Problem statement:
Please give back, exactly as written, only the line containing "we have several" and every line after it until the data below ends.
▽
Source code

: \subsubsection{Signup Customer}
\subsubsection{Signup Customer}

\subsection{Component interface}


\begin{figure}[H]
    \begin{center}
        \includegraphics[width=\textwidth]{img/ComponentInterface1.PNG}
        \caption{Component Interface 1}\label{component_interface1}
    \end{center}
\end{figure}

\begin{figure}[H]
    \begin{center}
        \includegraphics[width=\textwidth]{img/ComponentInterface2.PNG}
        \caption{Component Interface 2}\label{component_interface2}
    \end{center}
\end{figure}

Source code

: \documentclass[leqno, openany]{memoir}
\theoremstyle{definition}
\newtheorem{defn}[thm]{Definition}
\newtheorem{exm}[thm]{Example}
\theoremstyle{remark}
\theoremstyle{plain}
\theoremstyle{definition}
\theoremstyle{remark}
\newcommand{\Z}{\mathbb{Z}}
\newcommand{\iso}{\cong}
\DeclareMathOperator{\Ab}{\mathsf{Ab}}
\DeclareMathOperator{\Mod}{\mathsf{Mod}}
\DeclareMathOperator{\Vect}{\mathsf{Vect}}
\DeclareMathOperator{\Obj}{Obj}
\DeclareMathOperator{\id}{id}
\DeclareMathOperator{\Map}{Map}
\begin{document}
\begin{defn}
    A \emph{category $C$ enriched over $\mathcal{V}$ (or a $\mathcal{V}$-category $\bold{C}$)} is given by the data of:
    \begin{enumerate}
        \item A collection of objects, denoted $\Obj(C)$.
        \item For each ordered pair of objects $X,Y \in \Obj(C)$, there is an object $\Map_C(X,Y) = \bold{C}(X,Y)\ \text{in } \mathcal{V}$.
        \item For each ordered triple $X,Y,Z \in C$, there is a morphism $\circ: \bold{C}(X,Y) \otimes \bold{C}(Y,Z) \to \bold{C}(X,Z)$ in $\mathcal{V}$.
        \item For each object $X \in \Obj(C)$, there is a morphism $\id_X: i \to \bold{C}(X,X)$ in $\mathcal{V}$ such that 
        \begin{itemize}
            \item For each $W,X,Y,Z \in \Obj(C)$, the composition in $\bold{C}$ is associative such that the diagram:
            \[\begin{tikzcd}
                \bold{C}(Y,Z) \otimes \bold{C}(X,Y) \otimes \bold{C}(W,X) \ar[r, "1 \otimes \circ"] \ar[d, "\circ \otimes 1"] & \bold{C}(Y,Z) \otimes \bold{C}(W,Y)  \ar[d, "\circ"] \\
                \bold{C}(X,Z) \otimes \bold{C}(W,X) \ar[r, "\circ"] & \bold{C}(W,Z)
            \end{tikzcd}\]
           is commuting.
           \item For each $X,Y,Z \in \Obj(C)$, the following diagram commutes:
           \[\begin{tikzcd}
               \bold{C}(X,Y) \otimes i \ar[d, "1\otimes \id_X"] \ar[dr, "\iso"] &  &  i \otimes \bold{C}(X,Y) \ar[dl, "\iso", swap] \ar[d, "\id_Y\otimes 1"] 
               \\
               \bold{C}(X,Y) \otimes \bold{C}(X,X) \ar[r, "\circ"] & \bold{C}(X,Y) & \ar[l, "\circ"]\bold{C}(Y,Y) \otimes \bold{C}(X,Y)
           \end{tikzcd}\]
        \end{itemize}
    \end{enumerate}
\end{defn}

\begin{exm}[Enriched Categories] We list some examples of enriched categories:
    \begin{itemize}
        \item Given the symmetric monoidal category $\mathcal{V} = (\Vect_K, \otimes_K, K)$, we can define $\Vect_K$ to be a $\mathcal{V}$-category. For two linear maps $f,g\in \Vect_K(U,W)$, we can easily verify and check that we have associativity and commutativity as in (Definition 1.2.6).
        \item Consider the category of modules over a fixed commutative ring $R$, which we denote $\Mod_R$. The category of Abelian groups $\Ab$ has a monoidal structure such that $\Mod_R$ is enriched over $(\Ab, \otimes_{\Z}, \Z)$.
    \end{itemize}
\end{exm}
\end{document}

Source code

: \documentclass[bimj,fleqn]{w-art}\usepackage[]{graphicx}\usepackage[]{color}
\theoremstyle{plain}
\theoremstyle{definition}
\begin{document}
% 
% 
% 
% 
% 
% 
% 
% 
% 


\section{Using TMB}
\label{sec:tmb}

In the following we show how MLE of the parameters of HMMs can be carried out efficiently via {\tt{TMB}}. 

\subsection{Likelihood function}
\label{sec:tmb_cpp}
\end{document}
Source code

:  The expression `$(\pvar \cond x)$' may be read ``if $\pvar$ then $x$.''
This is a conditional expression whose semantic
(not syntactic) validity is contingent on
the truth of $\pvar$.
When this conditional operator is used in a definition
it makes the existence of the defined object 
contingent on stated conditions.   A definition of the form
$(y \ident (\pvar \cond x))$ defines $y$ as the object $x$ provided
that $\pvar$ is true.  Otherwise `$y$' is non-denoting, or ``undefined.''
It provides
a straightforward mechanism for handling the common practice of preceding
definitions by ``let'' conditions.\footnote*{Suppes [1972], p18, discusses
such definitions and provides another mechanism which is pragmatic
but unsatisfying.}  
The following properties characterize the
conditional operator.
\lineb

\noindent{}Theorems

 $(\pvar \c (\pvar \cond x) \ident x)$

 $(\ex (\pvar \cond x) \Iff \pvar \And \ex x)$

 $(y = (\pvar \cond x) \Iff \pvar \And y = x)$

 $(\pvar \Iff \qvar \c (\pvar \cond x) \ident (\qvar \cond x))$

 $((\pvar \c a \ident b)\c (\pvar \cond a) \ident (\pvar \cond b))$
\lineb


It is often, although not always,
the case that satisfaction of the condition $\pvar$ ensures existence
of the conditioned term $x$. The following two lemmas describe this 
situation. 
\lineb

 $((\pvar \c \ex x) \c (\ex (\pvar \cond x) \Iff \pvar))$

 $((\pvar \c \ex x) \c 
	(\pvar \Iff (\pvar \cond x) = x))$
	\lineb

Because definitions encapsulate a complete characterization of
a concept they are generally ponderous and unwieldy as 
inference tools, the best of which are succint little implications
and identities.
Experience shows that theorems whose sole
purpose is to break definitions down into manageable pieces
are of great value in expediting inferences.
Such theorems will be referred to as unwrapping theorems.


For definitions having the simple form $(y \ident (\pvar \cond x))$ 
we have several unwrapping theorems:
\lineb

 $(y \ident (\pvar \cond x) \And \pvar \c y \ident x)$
△
Output:
we have several unwrapping theorems:
\lineb

 $(y \ident (\pvar \cond x) \And \pvar \c y \ident x)$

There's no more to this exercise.